---------- AVAILABLE RECORDS

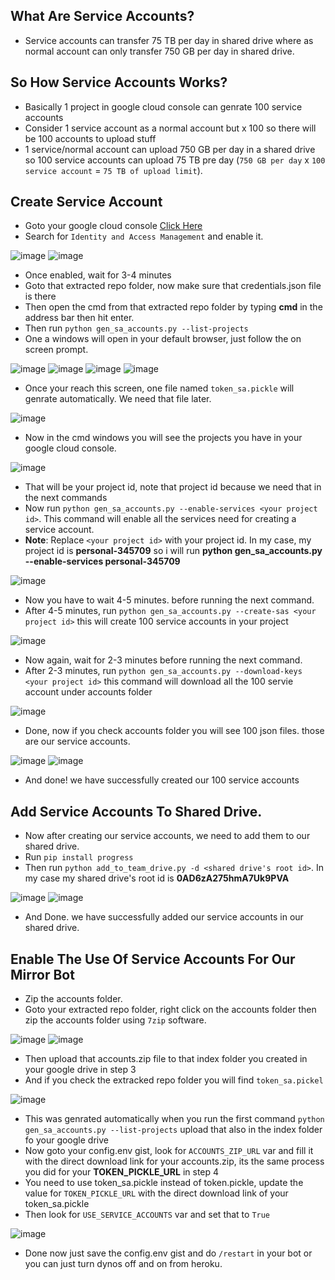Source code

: ## What Are Service Accounts?
- Service accounts can transfer 75 TB per day in shared drive where as normal account can only transfer 750 GB per day in shared drive.

## So How Service Accounts Works?
- Basically 1 project in google cloud console can genrate 100 service accounts
- Consider 1 service account as a normal account but x 100 so there will be 100 accounts to upload stuff
- 1 service/normal account can upload 750 GB per day in a shared drive so 100 service accounts can upload 75 TB pre day (`750 GB per day` x `100 service account` = `75 TB of upload limit`). 

## Create Service Account
- Goto your google cloud console [Click Here](https://console.cloud.google.com/)
- Search for `Identity and Access Management` and enable it.

![image](https://user-images.githubusercontent.com/77688759/162171043-265d8c13-6d84-411b-a660-8d5531eba886.png)
![image](https://user-images.githubusercontent.com/77688759/162171242-319e993d-b556-4cdd-9de5-636564b1cf8d.png)

- Once enabled, wait for 3-4 minutes
- Goto that extracted repo folder, now make sure that credentials.json file is there
- Then open the cmd from that extracted repo folder by typing <b>cmd</b> in the address bar then hit enter.
- Then run `python gen_sa_accounts.py --list-projects`
- One a windows will open in your default browser, just follow the on screen prompt.

![image](https://user-images.githubusercontent.com/77688759/162172650-3afdd3ce-002f-4d22-8273-689c1286b38d.png)
![image](https://user-images.githubusercontent.com/77688759/162172782-5f433420-575c-441f-9c5d-6a486f28eb37.png)
![image](https://user-images.githubusercontent.com/77688759/162172853-0690179c-3dab-43cf-8b8f-fd2151536574.png)
![image](https://user-images.githubusercontent.com/77688759/162173211-d12acf47-b795-4a20-90e6-f1bb135c76f6.png)

- Once your reach this screen, one file named `token_sa.pickle` will genrate automatically. We need that file later.

![image](https://user-images.githubusercontent.com/77688759/162173264-b75023a8-8826-4445-9ab4-0002b45b040c.png)

- Now in the cmd windows you will see the projects you have in your google cloud console.

![image](https://user-images.githubusercontent.com/77688759/162174163-fc8d55f3-941c-431e-a962-bbe60c03d86e.png)

- That will be your project id, note that project id because we need that in the next commands
- Now run `python gen_sa_accounts.py --enable-services <your project id>`. This command will enable all the services need for creating a service account.
- <b>Note</b>: Replace `<your project id>` with your project id. In my case, my project id is <b>personal-345709</b> so i will run <b>python gen_sa_accounts.py --enable-services personal-345709</b> 

![image](https://user-images.githubusercontent.com/77688759/162174671-a31d0c37-d347-4565-9a99-58f7aa84829b.png)

- Now you have to wait 4-5 minutes. before running the next command.
- After 4-5 minutes, run `python gen_sa_accounts.py --create-sas <your project id>` this will create 100 service accounts in your project

![image](https://user-images.githubusercontent.com/77688759/162175398-9f525136-7bdf-4a40-839f-ffe6bc956cb1.png)

- Now again,  wait for 2-3 minutes before running the next command.
- After 2-3 minutes, run `python gen_sa_accounts.py --download-keys <your project id>` this command will download all the 100 servie account under accounts folder

![image](https://user-images.githubusercontent.com/77688759/162175914-ed42ad68-8c34-413e-bbaf-100f9177f25d.png)

- Done, now if you check accounts folder you will see 100 json files. those are our service accounts.

![image](https://user-images.githubusercontent.com/77688759/162176093-985adcde-4b4d-4739-b623-dbfbe760e055.png)
![image](https://user-images.githubusercontent.com/77688759/162176238-d54c9bd8-0bdd-403c-a4c3-b12ab28b0876.png)

- And done! we have successfully created our 100 service accounts

## Add Service Accounts To Shared Drive.
- Now after creating our service accounts, we need to add them to our shared drive.
- Run `pip install progress`
- Then run `python add_to_team_drive.py -d <shared drive's root id>`. In my case my shared drive's root id is <b>0AD6zA275hmA7Uk9PVA</b> 

![image](https://user-images.githubusercontent.com/77688759/162176870-8b2e5cd6-669f-4e50-80b1-c49379dd7f1a.png)
![image](https://user-images.githubusercontent.com/77688759/162177338-89673e47-2b0b-49d6-a691-051c4dbf590b.png)

- And Done. we have successfully added our service accounts in our shared drive.

## Enable The Use Of Service Accounts For Our Mirror Bot
- Zip the accounts folder.
- Goto your extracted repo folder, right click on the accounts folder then zip the accounts folder using `7zip` software.

![image](https://user-images.githubusercontent.com/77688759/162178293-3d849de2-3eab-47ee-8496-d823d1a2caad.png)
![image](https://user-images.githubusercontent.com/77688759/162181945-40b9e421-f759-487e-a835-875cf5f9acb3.png)

- Then upload that accounts.zip file to that index folder you created in your google drive in step 3
- And if you check the extracked repo folder you will find `token_sa.pickel` 

![image](https://user-images.githubusercontent.com/77688759/162188136-f4d03c5f-7d8d-4b4f-ab43-e0a7b36b3b27.png)

- This was genrated automatically when you run the first command `python gen_sa_accounts.py --list-projects` upload that also in the index folder fo your google drive
- Now goto your config.env gist, look for `ACCOUNTS_ZIP_URL` var and fill it with the direct download link for your accounts.zip, its the same process you did for your <b>TOKEN_PICKLE_URL</b> in step 4
- You need to use token_sa.pickle instead of token.pickle, update the value for `TOKEN_PICKLE_URL` with the direct download link of your token_sa.pickle
- Then look for `USE_SERVICE_ACCOUNTS` var and set that to `True`

![image](https://user-images.githubusercontent.com/77688759/162179468-7c09fea9-2222-47d5-a909-d2d623161a7f.png)


- Done now just save the config.env gist and do `/restart` in your bot or you can just turn dynos off and on from heroku.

--------------------

**WHAT NEEDS TO BE DONE:** Which of the lines in the data hold the string "creating"? Report each of them by copying it.

**FINAL ANSWER:**
- Now run `python gen_sa_accounts.py --enable-services <your project id>`. This command will enable all the services need for creating a service account.
- Now after creating our service accounts, we need to add them to our shared drive.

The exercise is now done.